Review by Frank Plowright
Ruka has befriended two strange children more at home in the sea than on land, and with acute sensitivities when it comes to marine events. Children of the Sea 2 closed with Ruka witnessing Sora’s apparent transformation and disappearance, but just before departing he transferred a small meteor that she now carries internally. Ever since she’s been feeling feverish and behaving strangely, explained by Umi as half of her sleeping while the other half is deep in the sea. Much of what’s set in the present day here is Umi and Ruka exploring that in the company of renegade marine researcher Anglade.
However, the mysteries of the present are largely to be saved for Children of the Sea 4, as this volume is primarily concerned with the past and explaining the connections between assorted people seen in the present. Daisuke Igarashi has told versions of how Sora and Umi were first seen swimming with dugongs, but in this volume for the first time shows their discovery before jumping back further to view them as extremely young, then forward again to their first meeting Jim Cusack. Before their capture Igarashi draws a long wordless sequence of their playing in the ocean alongside whatever marine life manifests, with Sora caring for the younger Umi. It’s representative of the series heart in proceeding leisurely and reveling in the ocean and the life it contains.

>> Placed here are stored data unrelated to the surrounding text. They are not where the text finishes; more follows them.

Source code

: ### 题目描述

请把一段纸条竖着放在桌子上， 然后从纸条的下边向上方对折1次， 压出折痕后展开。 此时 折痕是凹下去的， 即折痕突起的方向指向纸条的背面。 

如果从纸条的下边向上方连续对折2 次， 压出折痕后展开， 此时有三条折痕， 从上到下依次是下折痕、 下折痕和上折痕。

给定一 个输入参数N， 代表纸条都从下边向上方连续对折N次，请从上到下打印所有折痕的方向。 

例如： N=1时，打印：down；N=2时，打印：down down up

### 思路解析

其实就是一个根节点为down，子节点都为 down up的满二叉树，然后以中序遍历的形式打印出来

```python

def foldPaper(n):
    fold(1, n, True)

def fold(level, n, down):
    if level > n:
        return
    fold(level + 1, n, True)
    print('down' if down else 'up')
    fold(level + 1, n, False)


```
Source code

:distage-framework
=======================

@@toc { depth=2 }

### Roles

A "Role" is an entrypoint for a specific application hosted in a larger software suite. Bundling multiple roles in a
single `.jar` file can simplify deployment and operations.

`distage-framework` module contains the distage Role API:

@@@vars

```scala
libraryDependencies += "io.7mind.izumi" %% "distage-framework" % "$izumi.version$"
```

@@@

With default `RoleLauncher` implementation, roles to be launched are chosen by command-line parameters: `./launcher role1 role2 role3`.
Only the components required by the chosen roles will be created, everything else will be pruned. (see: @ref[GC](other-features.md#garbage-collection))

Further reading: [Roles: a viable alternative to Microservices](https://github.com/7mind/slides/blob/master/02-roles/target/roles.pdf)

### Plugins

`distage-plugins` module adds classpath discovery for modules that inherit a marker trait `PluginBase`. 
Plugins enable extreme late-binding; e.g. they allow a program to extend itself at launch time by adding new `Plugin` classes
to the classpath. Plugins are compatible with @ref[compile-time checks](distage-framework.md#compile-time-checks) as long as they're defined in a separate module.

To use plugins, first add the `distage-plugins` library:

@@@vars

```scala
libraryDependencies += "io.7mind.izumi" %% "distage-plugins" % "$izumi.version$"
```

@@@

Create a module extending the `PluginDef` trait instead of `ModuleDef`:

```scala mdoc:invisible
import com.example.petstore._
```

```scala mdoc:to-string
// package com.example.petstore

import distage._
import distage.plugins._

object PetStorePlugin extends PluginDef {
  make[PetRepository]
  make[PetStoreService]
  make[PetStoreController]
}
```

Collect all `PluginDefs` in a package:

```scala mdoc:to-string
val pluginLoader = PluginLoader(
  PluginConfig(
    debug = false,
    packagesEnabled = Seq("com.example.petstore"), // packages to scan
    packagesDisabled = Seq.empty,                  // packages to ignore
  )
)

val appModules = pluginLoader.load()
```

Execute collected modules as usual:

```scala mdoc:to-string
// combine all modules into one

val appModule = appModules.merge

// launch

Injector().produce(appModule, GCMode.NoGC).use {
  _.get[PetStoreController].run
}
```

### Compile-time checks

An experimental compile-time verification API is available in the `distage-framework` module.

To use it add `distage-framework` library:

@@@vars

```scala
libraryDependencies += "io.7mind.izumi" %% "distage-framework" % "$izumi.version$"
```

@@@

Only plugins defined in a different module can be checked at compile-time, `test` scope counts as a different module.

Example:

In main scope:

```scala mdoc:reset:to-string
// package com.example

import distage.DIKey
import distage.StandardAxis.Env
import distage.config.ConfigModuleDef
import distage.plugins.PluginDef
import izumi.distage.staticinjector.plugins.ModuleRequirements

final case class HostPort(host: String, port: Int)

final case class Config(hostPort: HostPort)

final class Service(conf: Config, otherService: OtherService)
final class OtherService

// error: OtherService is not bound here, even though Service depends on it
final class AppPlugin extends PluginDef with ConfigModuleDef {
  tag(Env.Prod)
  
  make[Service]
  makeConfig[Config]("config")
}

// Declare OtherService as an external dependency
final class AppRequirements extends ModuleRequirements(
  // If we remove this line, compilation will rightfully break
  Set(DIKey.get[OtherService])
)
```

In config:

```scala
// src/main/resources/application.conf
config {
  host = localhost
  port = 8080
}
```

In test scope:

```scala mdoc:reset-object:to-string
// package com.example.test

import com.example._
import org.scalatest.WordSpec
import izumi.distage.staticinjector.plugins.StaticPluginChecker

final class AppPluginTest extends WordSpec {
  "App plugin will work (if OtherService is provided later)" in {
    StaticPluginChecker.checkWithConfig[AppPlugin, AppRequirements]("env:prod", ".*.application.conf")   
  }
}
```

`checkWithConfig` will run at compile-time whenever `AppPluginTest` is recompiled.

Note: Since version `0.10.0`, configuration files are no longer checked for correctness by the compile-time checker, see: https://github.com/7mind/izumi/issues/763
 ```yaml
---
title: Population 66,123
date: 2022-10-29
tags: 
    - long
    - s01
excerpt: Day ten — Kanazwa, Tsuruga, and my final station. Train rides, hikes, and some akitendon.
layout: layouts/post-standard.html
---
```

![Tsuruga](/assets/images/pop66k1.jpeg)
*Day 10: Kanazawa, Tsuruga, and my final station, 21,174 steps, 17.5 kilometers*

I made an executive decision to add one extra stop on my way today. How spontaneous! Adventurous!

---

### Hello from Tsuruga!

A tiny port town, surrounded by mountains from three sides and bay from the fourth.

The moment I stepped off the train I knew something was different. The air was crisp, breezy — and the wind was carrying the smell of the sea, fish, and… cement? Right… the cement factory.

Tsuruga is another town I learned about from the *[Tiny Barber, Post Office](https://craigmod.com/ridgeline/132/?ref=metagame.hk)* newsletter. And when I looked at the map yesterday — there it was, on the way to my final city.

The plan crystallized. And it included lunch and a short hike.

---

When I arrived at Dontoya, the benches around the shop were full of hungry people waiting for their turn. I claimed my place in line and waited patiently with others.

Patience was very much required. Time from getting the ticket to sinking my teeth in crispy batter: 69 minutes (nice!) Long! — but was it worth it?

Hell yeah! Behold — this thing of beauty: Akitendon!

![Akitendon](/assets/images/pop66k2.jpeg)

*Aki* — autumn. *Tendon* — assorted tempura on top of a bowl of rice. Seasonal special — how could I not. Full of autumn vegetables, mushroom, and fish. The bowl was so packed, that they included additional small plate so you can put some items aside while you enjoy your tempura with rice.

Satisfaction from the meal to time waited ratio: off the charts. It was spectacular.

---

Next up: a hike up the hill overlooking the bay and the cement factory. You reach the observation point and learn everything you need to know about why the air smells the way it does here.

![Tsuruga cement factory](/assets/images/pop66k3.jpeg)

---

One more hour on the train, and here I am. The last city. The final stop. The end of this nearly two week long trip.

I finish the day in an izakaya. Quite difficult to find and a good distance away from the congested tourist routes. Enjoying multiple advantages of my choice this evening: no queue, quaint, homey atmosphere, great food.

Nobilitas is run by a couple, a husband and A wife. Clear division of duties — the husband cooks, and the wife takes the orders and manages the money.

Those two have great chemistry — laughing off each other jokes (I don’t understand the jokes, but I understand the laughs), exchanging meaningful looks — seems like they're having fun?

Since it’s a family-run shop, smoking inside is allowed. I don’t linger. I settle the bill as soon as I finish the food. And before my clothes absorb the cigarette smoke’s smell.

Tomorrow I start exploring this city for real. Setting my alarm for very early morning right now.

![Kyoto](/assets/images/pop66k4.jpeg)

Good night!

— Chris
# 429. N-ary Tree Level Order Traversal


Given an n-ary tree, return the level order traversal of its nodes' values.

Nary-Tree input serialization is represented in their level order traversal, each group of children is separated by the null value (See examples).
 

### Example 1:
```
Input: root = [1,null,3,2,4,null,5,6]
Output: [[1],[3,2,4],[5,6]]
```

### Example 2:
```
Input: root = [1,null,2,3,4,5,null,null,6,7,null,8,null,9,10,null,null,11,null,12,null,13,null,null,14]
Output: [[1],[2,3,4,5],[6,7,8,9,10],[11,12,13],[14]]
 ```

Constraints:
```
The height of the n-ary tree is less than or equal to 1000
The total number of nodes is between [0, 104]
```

However, for all the spiritual appreciation Igarishi’s not above dropping some chilling material in passing, not least a comment made about the young Anglade, now revealed to be a child prodigy.
Most of Igarashi’s art is very attractive, yet slightly sketchy black and white inspiration, but there’s a colour section to this volume. It’s set underwater, and Igarashi creates magic from blue and grey watercolours with the occasional flesh tone.
When the narrative moves back to the present much has been explained, but splicing past and present is another interlude chapter of Igarashi interpreting a sea myth. These are consistently fascinating, and by the end of this volume it seems they have greater purpose than enjoyable narrative separators. Cusack believes that because similar creation myths occur worldwide, there may be truth to them, and Sora and Umi are proof. Whatever the truth of that, Ruka’s new experiences are flooding rapidly forward, and she’s seemingly now closer to whatever Sora and Umi are than to her previous human state. Much awaits to be disclosed in the next volume.